Quelques exemples : les entités écologiques comme les lacs sont à la fois naturelles et fortement dépendantes de l’activité humaine. Les systèmes agraires, les terroirs ruraux ou les paysages, les villes et les entreprises sont également des systèmes bio-socio-techniques. La planète elle-même ! ... Ils font intervenir une multitude d’acteurs doués d’une certaine liberté, d’une stratégie et d’une capacité de réaction, capable de se coordonner ou de s’affronter. L’organisation des connexions, des réseaux et des flux occupe une place primordiale et les mécanismes de régulation sont essentiels au maintien du système, qui évolue en permanence.

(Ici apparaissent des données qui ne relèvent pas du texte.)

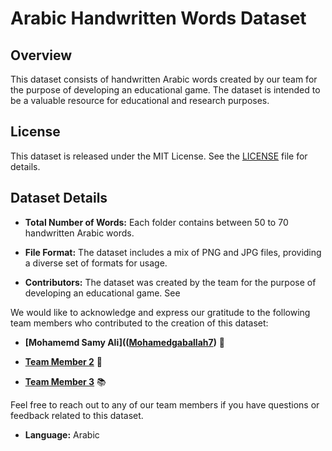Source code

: # Arabic Handwritten Words Dataset

## Overview

This dataset consists of handwritten Arabic words created by our team for the purpose of developing an educational game. The dataset is intended to be a valuable resource for educational and research purposes.

## License

This dataset is released under the MIT License. See the [LICENSE](LICENSE) file for details.

## Dataset Details

- **Total Number of Words:** Each folder contains between 50 to 70 handwritten Arabic words.

- **File Format:** The dataset includes a mix of PNG and JPG files, providing a diverse set of formats for usage.

- **Contributors:** The dataset was created by the team for the purpose of developing an educational game. See 

We would like to acknowledge and express our gratitude to the following team members who contributed to the creation of this dataset:

- **[Mohamemd Samy Ali](([Mohamedgaballah7](https://github.com/Mohamedgaballah7))** 🚀

- **[Team Member 2](https://github.com/teammember2)** 🔧

- **[Team Member 3](https://github.com/teammember3)** 📚

Feel free to reach out to any of our team members if you have questions or feedback related to this dataset.


- **Language:** Arabic
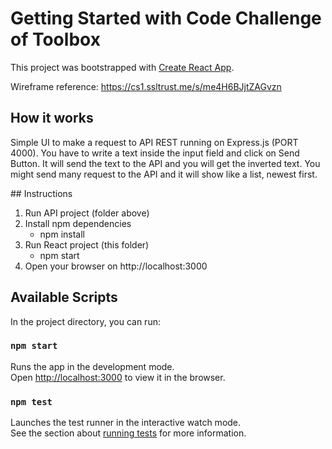 # Getting Started with Code Challenge of Toolbox

This project was bootstrapped with [Create React App](https://github.com/facebook/create-react-app).

Wireframe reference: https://cs1.ssltrust.me/s/me4H6BJjtZAGvzn

## How it works

Simple UI to make a request to API REST running on Express.js (PORT 4000).
You have to write a text inside the input field and click on Send Button. It will send the text to the API and you will get the inverted text. You might send many request to the API and it will show like a list, newest first.

## Instructions

1. Run API project (folder above)
2. Install npm dependencies
   - npm install
3. Run React project (this folder)
   - npm start
4. Open your browser on http://localhost:3000

## Available Scripts

In the project directory, you can run:

### `npm start`

Runs the app in the development mode.\
Open [http://localhost:3000](http://localhost:3000) to view it in the browser.

### `npm test`

Launches the test runner in the interactive watch mode.\
See the section about [running tests](https://facebook.github.io/create-react-app/docs/running-tests) for more information.
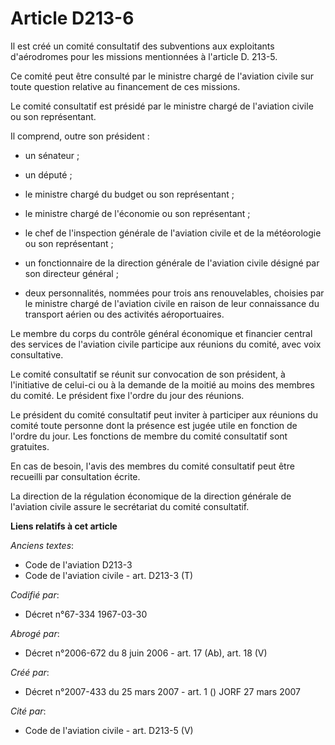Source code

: # Article D213-6

Il est créé un comité consultatif des subventions aux exploitants d'aérodromes pour les missions mentionnées à l'article D.
213-5.

Ce comité peut être consulté par le ministre chargé de l'aviation civile sur toute question relative au financement de ces
missions.

Le comité consultatif est présidé par le ministre chargé de l'aviation civile ou son représentant.

Il comprend, outre son président :

- un sénateur ;

- un député ;

- le ministre chargé du budget ou son représentant ;

- le ministre chargé de l'économie ou son représentant ;

- le chef de l'inspection générale de l'aviation civile et de la météorologie ou son représentant ;

- un fonctionnaire de la direction générale de l'aviation civile désigné par son directeur général ;

- deux personnalités, nommées pour trois ans renouvelables, choisies par le ministre chargé de l'aviation civile en raison de
leur connaissance du transport aérien ou des activités aéroportuaires.

Le membre du corps du contrôle général économique et financier central des services de l'aviation civile participe aux
réunions du comité, avec voix consultative.

Le comité consultatif se réunit sur convocation de son président, à l'initiative de celui-ci ou à la demande de la moitié au
moins des membres du comité. Le président fixe l'ordre du jour des réunions.

Le président du comité consultatif peut inviter à participer aux réunions du comité toute personne dont la présence est jugée
utile en fonction de l'ordre du jour. Les fonctions de membre du comité consultatif sont gratuites.

En cas de besoin, l'avis des membres du comité consultatif peut être recueilli par consultation écrite.

La direction de la régulation économique de la direction générale de l'aviation civile assure le secrétariat du comité
consultatif.

**Liens relatifs à cet article**

_Anciens textes_:

  - Code de l'aviation D213-3
  - Code de l'aviation civile - art. D213-3 (T)

_Codifié par_:

  - Décret n°67-334 1967-03-30

_Abrogé par_:

  - Décret n°2006-672 du 8 juin 2006 - art. 17 (Ab), art. 18 (V)

_Créé par_:

  - Décret n°2007-433 du 25 mars 2007 - art. 1 () JORF 27 mars 2007

_Cité par_:

  - Code de l'aviation civile - art. D213-5 (V)
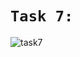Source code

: # `Task 7:`

![task7](https://github.com/KaruDei/PracticalWork_Task-7/assets/108537008/2efc355e-42fa-480d-8567-9c0893ce4c8c)
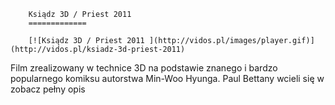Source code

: 
        Ksiądz 3D / Priest 2011 
        =============
        
        [![Ksiądz 3D / Priest 2011 ](http://vidos.pl/images/player.gif)](http://vidos.pl/ksiadz-3d-priest-2011)
        
        
 Film zrealizowany w technice 3D na podstawie znanego i bardzo popularnego komiksu autorstwa Min-Woo Hyunga. Paul Bettany wcieli się w zobacz pełny opis
    
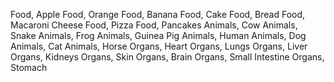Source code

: Food, Apple
Food, Orange
Food, Banana
Food, Cake
Food, Bread
Food, Macaroni Cheese
Food, Pizza
Food, Pancakes
Animals, Cow
Animals, Snake
Animals, Frog
Animals, Guinea Pig
Animals, Human
Animals, Dog
Animals, Cat
Animals, Horse
Organs, Heart
Organs, Lungs
Organs, Liver
Organs, Kidneys
Organs, Skin
Organs, Brain
Organs, Small Intestine
Organs, Stomach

Les systèmes bio-socio-techniques présentent quelques caractéristiques. Tout d’abord, leurs composants n’ont pas la même vitesse d’évolution ni la même constante de temps. Ces disparités provoquent des décalages de rythme fréquents et des écarts entre les problèmes auxquels nous sommes confrontés et la manière dont nous les traitons. Ensuite, leur observation diffère selon que l’on les regarde sur un temps court (les mécanismes de reproduction du système prédominent, le changement semble impossible)ou sur un temps long (rien n’est immuable). Pour faire évoluer un système, il est primordial que les hommes qui en font partie puissent se le représenter et confrontent leurs représentations du système avec celles des autres : dans les cohésions à construire, les facteurs culturels jouent un rôle décisif. Quatrième constante : tous les systèmes sont exposés aux risques de perturbations et doivent développer des mécanismes de sécurité. Toute réflexion sur l’avenir d’un système passe par une gestion concertée des risques. Enfin, un système est d’autant plus sûr que les acteurs misent sur la coopération entre eux plutôt que sur la compétition pour décider de leur avenir commun.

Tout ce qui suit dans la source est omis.